Supplied material Block Start

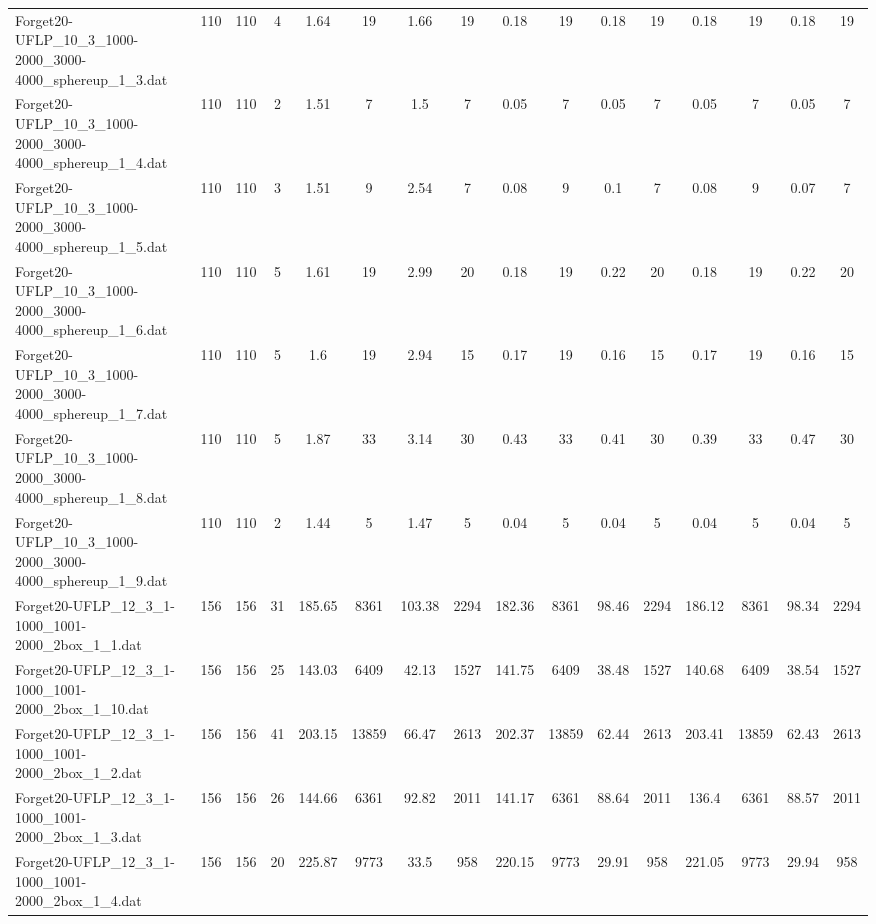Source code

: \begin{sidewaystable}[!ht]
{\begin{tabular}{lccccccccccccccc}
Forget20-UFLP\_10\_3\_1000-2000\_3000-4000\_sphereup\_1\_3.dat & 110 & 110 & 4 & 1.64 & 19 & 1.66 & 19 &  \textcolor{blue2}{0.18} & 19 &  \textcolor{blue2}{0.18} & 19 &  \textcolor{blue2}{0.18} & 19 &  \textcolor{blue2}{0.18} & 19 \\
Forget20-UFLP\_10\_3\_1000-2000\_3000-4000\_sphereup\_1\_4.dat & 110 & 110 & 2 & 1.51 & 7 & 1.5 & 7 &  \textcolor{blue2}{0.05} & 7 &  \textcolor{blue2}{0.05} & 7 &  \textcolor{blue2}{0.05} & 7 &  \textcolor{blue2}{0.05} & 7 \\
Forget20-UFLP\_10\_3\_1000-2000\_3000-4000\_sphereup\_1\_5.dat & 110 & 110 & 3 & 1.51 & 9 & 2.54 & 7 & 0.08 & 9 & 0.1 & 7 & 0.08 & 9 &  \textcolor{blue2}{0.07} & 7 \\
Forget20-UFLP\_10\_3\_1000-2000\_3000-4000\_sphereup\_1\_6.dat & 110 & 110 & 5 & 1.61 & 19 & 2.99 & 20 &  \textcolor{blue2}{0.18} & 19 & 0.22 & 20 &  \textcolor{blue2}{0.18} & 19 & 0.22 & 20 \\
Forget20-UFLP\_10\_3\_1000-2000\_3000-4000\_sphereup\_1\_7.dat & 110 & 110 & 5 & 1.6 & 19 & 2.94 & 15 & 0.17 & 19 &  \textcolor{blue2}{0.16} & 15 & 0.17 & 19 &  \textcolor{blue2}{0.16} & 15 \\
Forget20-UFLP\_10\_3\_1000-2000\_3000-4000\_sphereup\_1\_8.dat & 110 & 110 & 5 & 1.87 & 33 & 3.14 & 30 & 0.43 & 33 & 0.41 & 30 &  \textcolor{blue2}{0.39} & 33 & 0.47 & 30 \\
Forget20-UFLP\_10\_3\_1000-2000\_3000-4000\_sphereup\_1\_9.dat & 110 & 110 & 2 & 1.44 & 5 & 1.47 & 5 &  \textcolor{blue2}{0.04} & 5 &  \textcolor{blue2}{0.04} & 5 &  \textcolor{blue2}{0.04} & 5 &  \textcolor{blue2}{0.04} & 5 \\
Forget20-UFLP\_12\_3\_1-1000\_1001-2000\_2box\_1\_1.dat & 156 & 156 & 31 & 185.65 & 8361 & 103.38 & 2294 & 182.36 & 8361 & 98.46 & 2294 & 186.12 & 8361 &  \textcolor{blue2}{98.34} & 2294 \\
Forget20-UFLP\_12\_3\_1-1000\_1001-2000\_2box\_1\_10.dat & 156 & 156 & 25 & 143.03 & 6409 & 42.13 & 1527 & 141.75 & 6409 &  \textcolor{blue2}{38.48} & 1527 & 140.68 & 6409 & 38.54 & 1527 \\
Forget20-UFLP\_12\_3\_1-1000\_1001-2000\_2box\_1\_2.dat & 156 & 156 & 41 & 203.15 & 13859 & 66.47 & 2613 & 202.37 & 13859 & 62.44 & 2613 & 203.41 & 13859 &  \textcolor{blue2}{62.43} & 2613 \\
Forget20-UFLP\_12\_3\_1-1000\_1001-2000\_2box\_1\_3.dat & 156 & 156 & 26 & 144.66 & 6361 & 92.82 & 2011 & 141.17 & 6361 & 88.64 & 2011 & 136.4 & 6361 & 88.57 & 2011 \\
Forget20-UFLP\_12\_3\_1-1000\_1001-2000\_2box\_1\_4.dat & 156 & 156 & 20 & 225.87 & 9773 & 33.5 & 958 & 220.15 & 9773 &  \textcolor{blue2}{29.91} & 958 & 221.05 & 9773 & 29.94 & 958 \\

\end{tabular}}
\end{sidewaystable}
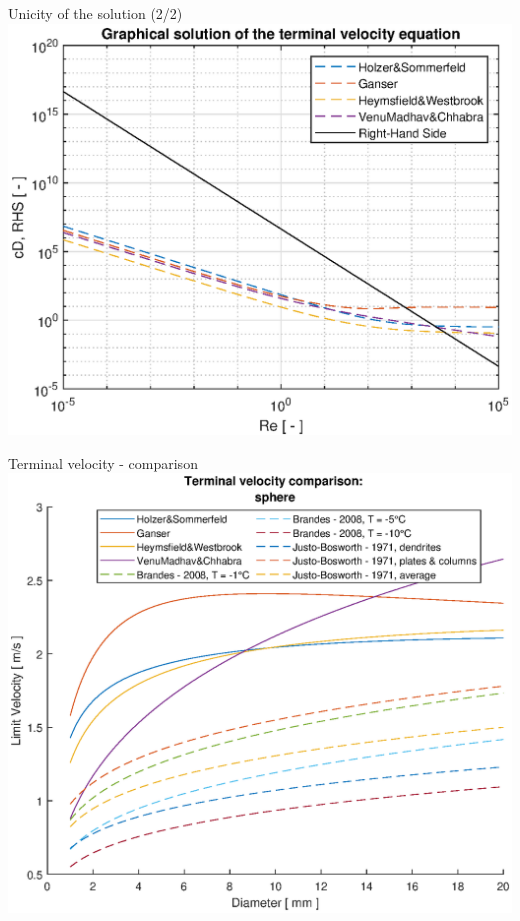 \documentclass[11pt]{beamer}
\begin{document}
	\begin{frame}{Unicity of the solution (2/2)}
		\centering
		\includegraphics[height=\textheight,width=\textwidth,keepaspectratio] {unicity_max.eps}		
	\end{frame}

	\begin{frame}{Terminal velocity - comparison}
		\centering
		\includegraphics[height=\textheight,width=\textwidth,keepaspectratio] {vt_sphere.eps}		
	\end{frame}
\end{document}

Supplied material Block End

## How to complete this task
Set the listing down again exactly, skipping each picture.

## Response area
Source code

: \begin{sidewaystable}[!ht]
{\begin{tabular}{lccccccccccccccc}
Forget20-UFLP\_10\_3\_1000-2000\_3000-4000\_sphereup\_1\_3.dat & 110 & 110 & 4 & 1.64 & 19 & 1.66 & 19 &  \textcolor{blue2}{0.18} & 19 &  \textcolor{blue2}{0.18} & 19 &  \textcolor{blue2}{0.18} & 19 &  \textcolor{blue2}{0.18} & 19 \\
Forget20-UFLP\_10\_3\_1000-2000\_3000-4000\_sphereup\_1\_4.dat & 110 & 110 & 2 & 1.51 & 7 & 1.5 & 7 &  \textcolor{blue2}{0.05} & 7 &  \textcolor{blue2}{0.05} & 7 &  \textcolor{blue2}{0.05} & 7 &  \textcolor{blue2}{0.05} & 7 \\
Forget20-UFLP\_10\_3\_1000-2000\_3000-4000\_sphereup\_1\_5.dat & 110 & 110 & 3 & 1.51 & 9 & 2.54 & 7 & 0.08 & 9 & 0.1 & 7 & 0.08 & 9 &  \textcolor{blue2}{0.07} & 7 \\
Forget20-UFLP\_10\_3\_1000-2000\_3000-4000\_sphereup\_1\_6.dat & 110 & 110 & 5 & 1.61 & 19 & 2.99 & 20 &  \textcolor{blue2}{0.18} & 19 & 0.22 & 20 &  \textcolor{blue2}{0.18} & 19 & 0.22 & 20 \\
Forget20-UFLP\_10\_3\_1000-2000\_3000-4000\_sphereup\_1\_7.dat & 110 & 110 & 5 & 1.6 & 19 & 2.94 & 15 & 0.17 & 19 &  \textcolor{blue2}{0.16} & 15 & 0.17 & 19 &  \textcolor{blue2}{0.16} & 15 \\
Forget20-UFLP\_10\_3\_1000-2000\_3000-4000\_sphereup\_1\_8.dat & 110 & 110 & 5 & 1.87 & 33 & 3.14 & 30 & 0.43 & 33 & 0.41 & 30 &  \textcolor{blue2}{0.39} & 33 & 0.47 & 30 \\
Forget20-UFLP\_10\_3\_1000-2000\_3000-4000\_sphereup\_1\_9.dat & 110 & 110 & 2 & 1.44 & 5 & 1.47 & 5 &  \textcolor{blue2}{0.04} & 5 &  \textcolor{blue2}{0.04} & 5 &  \textcolor{blue2}{0.04} & 5 &  \textcolor{blue2}{0.04} & 5 \\
Forget20-UFLP\_12\_3\_1-1000\_1001-2000\_2box\_1\_1.dat & 156 & 156 & 31 & 185.65 & 8361 & 103.38 & 2294 & 182.36 & 8361 & 98.46 & 2294 & 186.12 & 8361 &  \textcolor{blue2}{98.34} & 2294 \\
Forget20-UFLP\_12\_3\_1-1000\_1001-2000\_2box\_1\_10.dat & 156 & 156 & 25 & 143.03 & 6409 & 42.13 & 1527 & 141.75 & 6409 &  \textcolor{blue2}{38.48} & 1527 & 140.68 & 6409 & 38.54 & 1527 \\
Forget20-UFLP\_12\_3\_1-1000\_1001-2000\_2box\_1\_2.dat & 156 & 156 & 41 & 203.15 & 13859 & 66.47 & 2613 & 202.37 & 13859 & 62.44 & 2613 & 203.41 & 13859 &  \textcolor{blue2}{62.43} & 2613 \\
Forget20-UFLP\_12\_3\_1-1000\_1001-2000\_2box\_1\_3.dat & 156 & 156 & 26 & 144.66 & 6361 & 92.82 & 2011 & 141.17 & 6361 & 88.64 & 2011 & 136.4 & 6361 & 88.57 & 2011 \\
Forget20-UFLP\_12\_3\_1-1000\_1001-2000\_2box\_1\_4.dat & 156 & 156 & 20 & 225.87 & 9773 & 33.5 & 958 & 220.15 & 9773 &  \textcolor{blue2}{29.91} & 958 & 221.05 & 9773 & 29.94 & 958 \\

\end{tabular}}
\end{sidewaystable}
 \documentclass[11pt]{beamer}
\begin{document}
	\begin{frame}{Unicity of the solution (2/2)}
		\centering
		\includegraphics[height=\textheight,width=\textwidth,keepaspectratio] {unicity_max.eps}		
	\end{frame}

	\begin{frame}{Terminal velocity - comparison}
		\centering
		\includegraphics[height=\textheight,width=\textwidth,keepaspectratio] {vt_sphere.eps}		
	\end{frame}
\end{document}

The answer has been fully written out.